Announcing settlement expansion is hardly new in the recent history of Israel, so why such an extreme reaction to the area known as E1? E1 is piece of land 12km squared, in between East Jerusalem and the settlement of Ma'ale Adumim.

Last Thursday the United Nations General Assembly voted to upgrade Palestine to an observer state. The vote passed with an overwhelming majority and Israel warned that it would retaliate with a series of punitive measures for what it perceived to be a unilateral Palestinian act.

These have come primarily through a set of announcements on the acceleration of settlement building. In particular, announcements that the Israeli government would now move ahead with approving plans to build in an area known as E1 has resulted in an international outcry. And as Europe weighed up its options for how to respond, including leaks from the UK that they were considering recalling the UK's ambassador to Israel, Matthew Gould, in protest, a second announcement was made that plans first announced in 2010 to build 1700 new homes in the neighbourhood of Ramat Shlomo, would again be discussed.

But announcing settlement expansion is hardly new in the recent history of Israel, so why such an extreme reaction to the area known as E1? E1 is piece of land 12km squared, in between East Jerusalem and the settlement of Ma'ale Adumim. Ma'ale Adumim is a major Israeli city of around 40,000 residents. It is considered by many Israelis to be an outlying suburb of Jerusalem that will remain in the hands of Israel should a final status agreement be reached. However, it is by international law, a settlement with exactly the same legal status of that of every other settlement in the West Bank. E1 is a neighbouring area between Ma'ale Adumim and Jerusalem, currently with unapproved plans to build close to 4000 housing units housing approximately 20,000 residents. Building in E1 would, in effect, create a corridor joining Ma'ale Adumim to Jerusalem. And here lies just the beginning of the problem. Israel's ambassador to the EU, David Walzer suggested yesterday that building a settlement was not a barrier to a final status agreement as there were plenty of examples of when Israel had evacuated settlements - Sinai and Gaza being two examples. However, as Israeli attitudes towards the final status of Ma'ale Adumim prove, evacuating a 'suburb' of Jerusalem is not quite so straightforward.

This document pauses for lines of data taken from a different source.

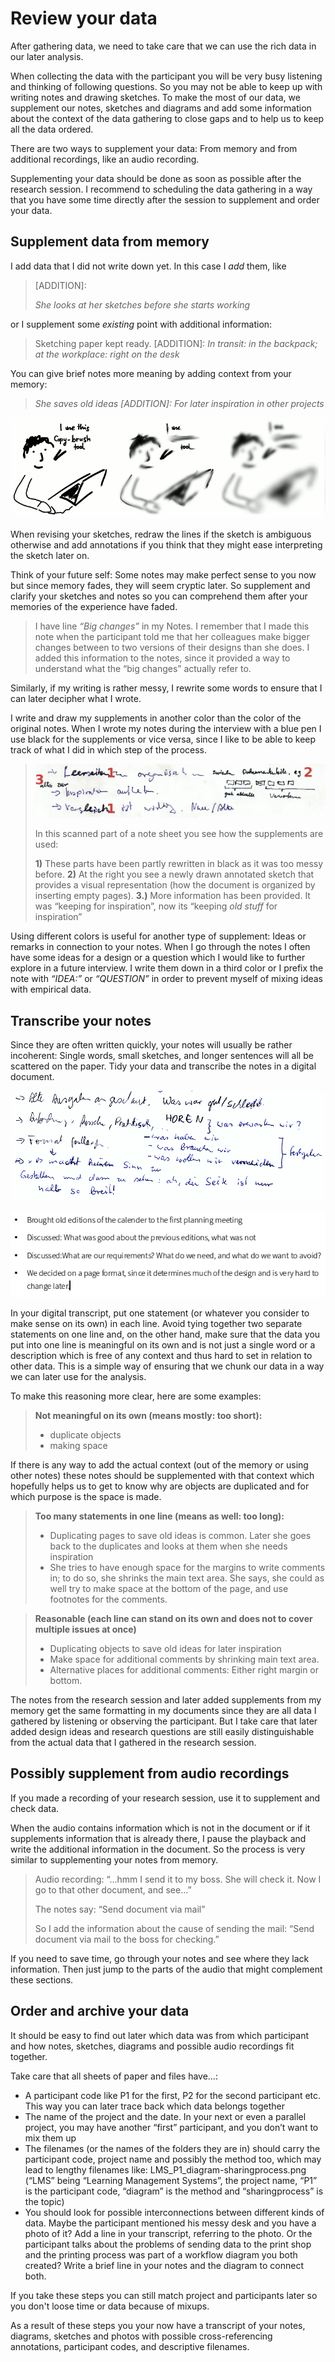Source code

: ﻿# Review your data

After gathering data, we need to take care that we can use the rich data in our later analysis.

When collecting the data with the participant you will be very busy listening and thinking of following questions. So you may not be able to keep up with writing notes and drawing sketches. To make the most of our data, we supplement our notes, sketches and diagrams and add some information about the context of the data gathering to close gaps and to help us to keep all the data ordered.

There are two ways to supplement your data: From memory and from additional recordings, like an audio recording.

Supplementing your data should be done as soon as possible after the research session. I recommend to scheduling the data gathering in a way that you have some time directly after the session to supplement and order your data.

## Supplement data from memory

I add data that I did not write down yet. In this case I *add* them, like


> \[ADDITION\]:
>
> *She looks at her sketches before she starts working*


or I supplement some *existing* point with additional information:

> Sketching paper kept ready. \[ADDITION\]: *In transit: in the backpack; at
the workplace: right on the desk*

You can give brief notes more meaning by adding context from your
memory:


> *She saves old ideas \[ADDITION\]: For later inspiration in other
projects*



![memory fades quickly](images/usersketches.png)



When revising your sketches, redraw the lines if the sketch is ambiguous otherwise and add annotations if you think that they might ease interpreting the sketch later on.

Think of your future self: Some notes may make perfect sense to you now
but since memory fades, they will seem cryptic later. So supplement and
clarify your sketches and notes so you can comprehend them after your
memories of the experience have faded.


> I have line *“Big changes”* in my
Notes. I remember that I made this note when the participant told me that her colleagues make bigger
changes between to two versions of their designs than she does.
I added this information to the notes, since it provided a way to understand what the “big changes”
actually refer to.



Similarly, if my writing is rather messy, I rewrite some words to ensure
that I can later decipher what I wrote.

I write and draw my supplements in another color than the color of the original notes. When I wrote my notes
during the interview with a blue pen I use black for the supplements or
vice versa, since I like to be able to keep track of what I did in which
step of the process.



>![](images/NotesSupplements2Anno.png)
>
> In this scanned part of a note sheet you see how the supplements are
 used:
>
>**1)** These parts have been partly rewritten in black as it was too
 messy before. **2)** At the right you see a newly drawn annotated sketch
 that provides a visual representation (how the document is organized
 by inserting empty pages). **3.)** More information has been provided. It
 was “keeping for inspiration”, now its “keeping *old stuff* for
 inspiration”

Using different colors is useful for another type of supplement:
Ideas or remarks in connection to your notes. When I go
through the notes I often have some ideas for a design or a question
which I would like to further explore in a future interview.  I write them down in a third color or I prefix the note with *“IDEA:”* or *“QUESTION”* in order to prevent myself of mixing ideas with empirical data.

## Transcribe your notes

Since they are often written quickly, your notes will usually be rather incoherent: Single words, small sketches, and longer sentences will all be scattered on the paper. Tidy your data and transcribe the notes in a digital document.

![Before transcription](images/exampleNotesBeforeTranscript.png)

![After transcription](images/exampleNotesTranscript.png)

In your digital transcript, put one statement (or whatever you consider to make sense on its own) in each line. Avoid tying together two separate statements on one line and, on the other hand, make sure that the data you put into one line is meaningful on its own and is not just a single word or a description which is free of any context and thus hard to set in relation to other data. This is a simple way of ensuring that we chunk our data in a way we can later use for the analysis.

To make this reasoning more clear, here are some examples:

> **Not meaningful on its own (means mostly: too short):**
>
> -  duplicate objects
> -  making space

If there is any way to add the actual context (out of the memory or using other notes)
these notes should be supplemented with that context which hopefully helps us to get to
know why are objects are duplicated and for which purpose is the space is made.


> **Too many statements in one line (means as well: too long):**
>
> - Duplicating pages to save old ideas is common. Later she goes back to the duplicates and looks at them when she needs inspiration
> - She tries to have enough space for the margins to write comments in; to do so, she shrinks the main text area. She says, she could as well try to make space at the bottom of the page, and use footnotes for the comments.


> **Reasonable (each line can stand on its own and does not to cover multiple issues at once)**
>
> - Duplicating objects to save old ideas for later inspiration
> - Make space for additional comments by shrinking main text area.
> - Alternative places for additional comments: Either right margin or bottom.


The notes from the research session and later added supplements from my memory get the same formatting in my documents since they are all data I gathered by listening or observing the participant. But I take care that later added design ideas and research questions
are still easily distinguishable from the actual data that I gathered in the research session.

## Possibly supplement from audio recordings

If you made a recording of your research session, use it to supplement and check data.

When the audio contains information which is not in the document or if it
supplements information that is already there, I pause the playback and write the
additional information in the document. So the process is very similar to supplementing your notes from memory.

> Audio recording: “…hmm I send it to my boss. She will check it. Now I go to that
other document, and see…”
>
> The notes say: “Send document via mail”
>
> So I add the information about the cause of sending the mail:
> “Send document via mail to the boss for checking.”

If you need to save time, go through your notes and see where they lack information. Then just jump
to the parts of the audio that might complement these sections.

## Order and archive your data

It should be easy to find out later which data was from which participant and how notes, sketches, diagrams and possible audio recordings fit together.

Take care that all sheets of paper and files have…:

* A participant code like P1 for the first, P2 for the second participant etc. This way you can later trace back which data belongs together
* The name of the project and the date. In your next or even a parallel project, you may have another “first” participant, and you don’t want to mix them up
* The filenames (or the names of the folders they are in) should carry the participant code, project name and possibly the method too, which may lead to lengthy filenames like: LMS_P1_diagram-sharingprocess.png (“LMS” being “Learning Management Systems”, the project name, “P1” is the participant code, “diagram” is the method and “sharingprocess” is the topic)
* You should look for possible interconnections between different kinds of data. Maybe the participant mentioned his messy desk and you have a photo of it? Add a line in your transcript, referring to the photo. Or the participant talks about the problems of sending data to the print shop and the printing process was part of a workflow diagram you both created? Write a brief line in your notes and the diagram to connect both.

If you take these steps you can still match project and participants later so you don't loose time or data because of mixups.

As a result of these steps you your now have a transcript of your notes, diagrams, sketches and photos with possible cross-referencing annotations, participant codes, and descriptive filenames.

If you look at a map it is almost immediately obvious what impact building E1 would have on the possibility of a contiguous Palestinian state with East Jerusalem as a capital. With Ramallah in the north of Jerusalem, Bethlehem in the south, and Jericho in the east, all major Palestinian cities and hubs of commerce, E1 creates a major wedge in between these areas, and of course East Jerusalem. It is for this reason there has been such an international outcry, as the development of E1 is seen to be a major blow, if not the final blow to a two-state solution.

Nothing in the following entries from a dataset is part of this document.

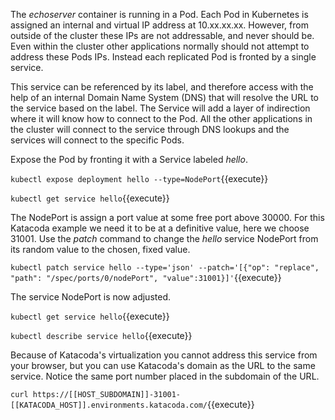 The _echoserver_ container is running in a Pod. Each Pod in Kubernetes is assigned an internal and virtual IP address at 10.xx.xx.xx. However, from outside of the cluster these IPs are not addressable, and never should be. Even within the cluster other applications normally should not attempt to address these Pods IPs. Instead each replicated Pod is fronted by a single service.

This service can be referenced by its label, and therefore access with the help of an internal Domain Name System (DNS) that will resolve the URL to the service based on the label. The Service will add a layer of indirection where it will know how to connect to the Pod. All the other applications in the cluster will connect to the service through DNS lookups and the services will connect to the specific Pods.

Expose the Pod by fronting it with a Service labeled _hello_.

`kubectl expose deployment hello --type=NodePort`{{execute}}

`kubectl get service hello`{{execute}}

The NodePort is assign a port value at some free port above 30000. For this Katacoda example we need it to be at a definitive value, here we choose 31001. Use the _patch_ command to change the _hello_ service NodePort from its random value to the chosen, fixed value.

`kubectl patch service hello --type='json' --patch='[{"op": "replace", "path": "/spec/ports/0/nodePort", "value":31001}]'`{{execute}}

The service NodePort is now adjusted.

`kubectl get service hello`{{execute}}

`kubectl describe service hello`{{execute}}

Because of Katacoda's virtualization you cannot address this service from your browser, but you can use Katacoda's domain as the URL to the same service. Notice the same port number placed in the subdomain of the URL.

`curl https://[[HOST_SUBDOMAIN]]-31001-[[KATACODA_HOST]].environments.katacoda.com/`{{execute}}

There has been various attempts to 'explain' that it is factually incorrect that building E1 disconnects the northern and southern West Bank from each other, or even east Jerusalem from the rest of the West Bank. The argument put forward is that the area beyond E1 and Ma'ale Adumim would be 15km wide, the same width as the narrowest area of Israel (the coastal plain around the city of Netanya). Plus, a road system would be created that would allow Palestinians to travel between areas of high population density, hence solving the problem of contiguity.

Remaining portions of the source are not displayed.